▶ **Exercise brief**:
Lines holding the string "Since" are the ones to copy; find them all in the data.

(Stored data entries)
- - - - - - -
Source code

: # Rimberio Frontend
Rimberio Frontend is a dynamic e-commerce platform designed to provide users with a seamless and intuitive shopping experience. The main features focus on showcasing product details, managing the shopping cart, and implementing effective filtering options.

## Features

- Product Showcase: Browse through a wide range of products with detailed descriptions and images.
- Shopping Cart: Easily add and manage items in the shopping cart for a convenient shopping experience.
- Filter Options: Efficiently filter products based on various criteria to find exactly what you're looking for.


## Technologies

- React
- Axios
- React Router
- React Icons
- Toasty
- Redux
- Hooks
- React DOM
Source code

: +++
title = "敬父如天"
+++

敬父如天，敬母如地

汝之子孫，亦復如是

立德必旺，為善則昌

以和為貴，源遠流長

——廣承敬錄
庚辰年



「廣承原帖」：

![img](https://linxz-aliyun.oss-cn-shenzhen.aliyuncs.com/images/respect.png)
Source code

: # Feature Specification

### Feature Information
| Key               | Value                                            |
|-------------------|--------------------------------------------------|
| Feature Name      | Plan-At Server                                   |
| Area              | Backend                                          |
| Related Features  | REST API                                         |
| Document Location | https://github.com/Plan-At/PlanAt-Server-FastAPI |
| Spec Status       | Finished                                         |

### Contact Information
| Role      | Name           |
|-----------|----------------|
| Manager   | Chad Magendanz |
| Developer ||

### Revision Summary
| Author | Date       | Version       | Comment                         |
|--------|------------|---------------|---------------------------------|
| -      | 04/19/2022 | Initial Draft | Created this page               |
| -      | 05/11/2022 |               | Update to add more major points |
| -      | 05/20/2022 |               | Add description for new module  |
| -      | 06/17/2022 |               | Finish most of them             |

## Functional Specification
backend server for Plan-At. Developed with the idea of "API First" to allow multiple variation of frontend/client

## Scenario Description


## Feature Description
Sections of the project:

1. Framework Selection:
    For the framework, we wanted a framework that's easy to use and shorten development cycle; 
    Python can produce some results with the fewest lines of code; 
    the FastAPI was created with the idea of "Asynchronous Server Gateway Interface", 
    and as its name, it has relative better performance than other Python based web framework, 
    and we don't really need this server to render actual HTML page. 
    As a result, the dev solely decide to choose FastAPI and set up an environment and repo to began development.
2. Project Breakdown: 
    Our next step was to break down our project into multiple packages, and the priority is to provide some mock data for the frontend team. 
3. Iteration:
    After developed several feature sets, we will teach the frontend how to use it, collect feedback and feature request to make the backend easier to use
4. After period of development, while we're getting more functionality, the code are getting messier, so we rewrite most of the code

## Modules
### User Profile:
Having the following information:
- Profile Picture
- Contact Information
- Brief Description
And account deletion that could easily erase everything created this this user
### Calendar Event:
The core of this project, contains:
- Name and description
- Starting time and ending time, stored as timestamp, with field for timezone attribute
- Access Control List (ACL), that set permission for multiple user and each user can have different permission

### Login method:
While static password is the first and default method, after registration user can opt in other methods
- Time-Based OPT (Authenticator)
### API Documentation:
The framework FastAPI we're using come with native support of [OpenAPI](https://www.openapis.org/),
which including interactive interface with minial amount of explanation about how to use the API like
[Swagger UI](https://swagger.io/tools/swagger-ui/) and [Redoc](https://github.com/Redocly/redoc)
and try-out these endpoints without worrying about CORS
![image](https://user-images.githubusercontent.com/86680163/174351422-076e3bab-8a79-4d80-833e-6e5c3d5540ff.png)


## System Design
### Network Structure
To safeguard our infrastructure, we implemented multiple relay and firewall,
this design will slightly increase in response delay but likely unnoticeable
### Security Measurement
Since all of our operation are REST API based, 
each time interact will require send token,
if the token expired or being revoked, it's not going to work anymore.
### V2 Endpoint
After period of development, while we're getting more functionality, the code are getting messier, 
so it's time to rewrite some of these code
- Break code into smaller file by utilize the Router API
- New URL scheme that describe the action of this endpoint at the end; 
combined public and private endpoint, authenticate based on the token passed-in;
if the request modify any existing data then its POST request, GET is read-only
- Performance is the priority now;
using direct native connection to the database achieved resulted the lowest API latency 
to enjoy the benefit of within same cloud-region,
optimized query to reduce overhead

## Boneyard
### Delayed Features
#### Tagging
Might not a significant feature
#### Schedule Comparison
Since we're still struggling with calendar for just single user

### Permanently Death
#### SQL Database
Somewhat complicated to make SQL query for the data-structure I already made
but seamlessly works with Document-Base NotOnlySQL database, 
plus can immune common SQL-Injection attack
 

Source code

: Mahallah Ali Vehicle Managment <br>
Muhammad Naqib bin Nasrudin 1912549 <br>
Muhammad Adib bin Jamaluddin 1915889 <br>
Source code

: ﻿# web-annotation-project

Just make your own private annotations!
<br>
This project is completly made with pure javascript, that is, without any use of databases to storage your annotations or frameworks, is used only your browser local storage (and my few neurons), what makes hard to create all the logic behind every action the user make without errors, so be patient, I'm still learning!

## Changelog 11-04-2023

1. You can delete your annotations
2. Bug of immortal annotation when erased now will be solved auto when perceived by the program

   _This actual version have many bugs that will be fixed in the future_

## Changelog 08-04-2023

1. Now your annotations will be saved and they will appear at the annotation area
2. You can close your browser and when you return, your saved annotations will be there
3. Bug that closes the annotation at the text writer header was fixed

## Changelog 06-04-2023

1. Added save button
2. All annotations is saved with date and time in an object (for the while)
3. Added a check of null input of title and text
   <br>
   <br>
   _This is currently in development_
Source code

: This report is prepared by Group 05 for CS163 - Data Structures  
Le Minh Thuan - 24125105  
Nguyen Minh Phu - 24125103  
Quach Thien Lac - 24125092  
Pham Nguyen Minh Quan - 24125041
- - - - - - -
▶ **Reply to the exercise**:
Since all of our operation are REST API based, 
Since we're still struggling with calendar for just single user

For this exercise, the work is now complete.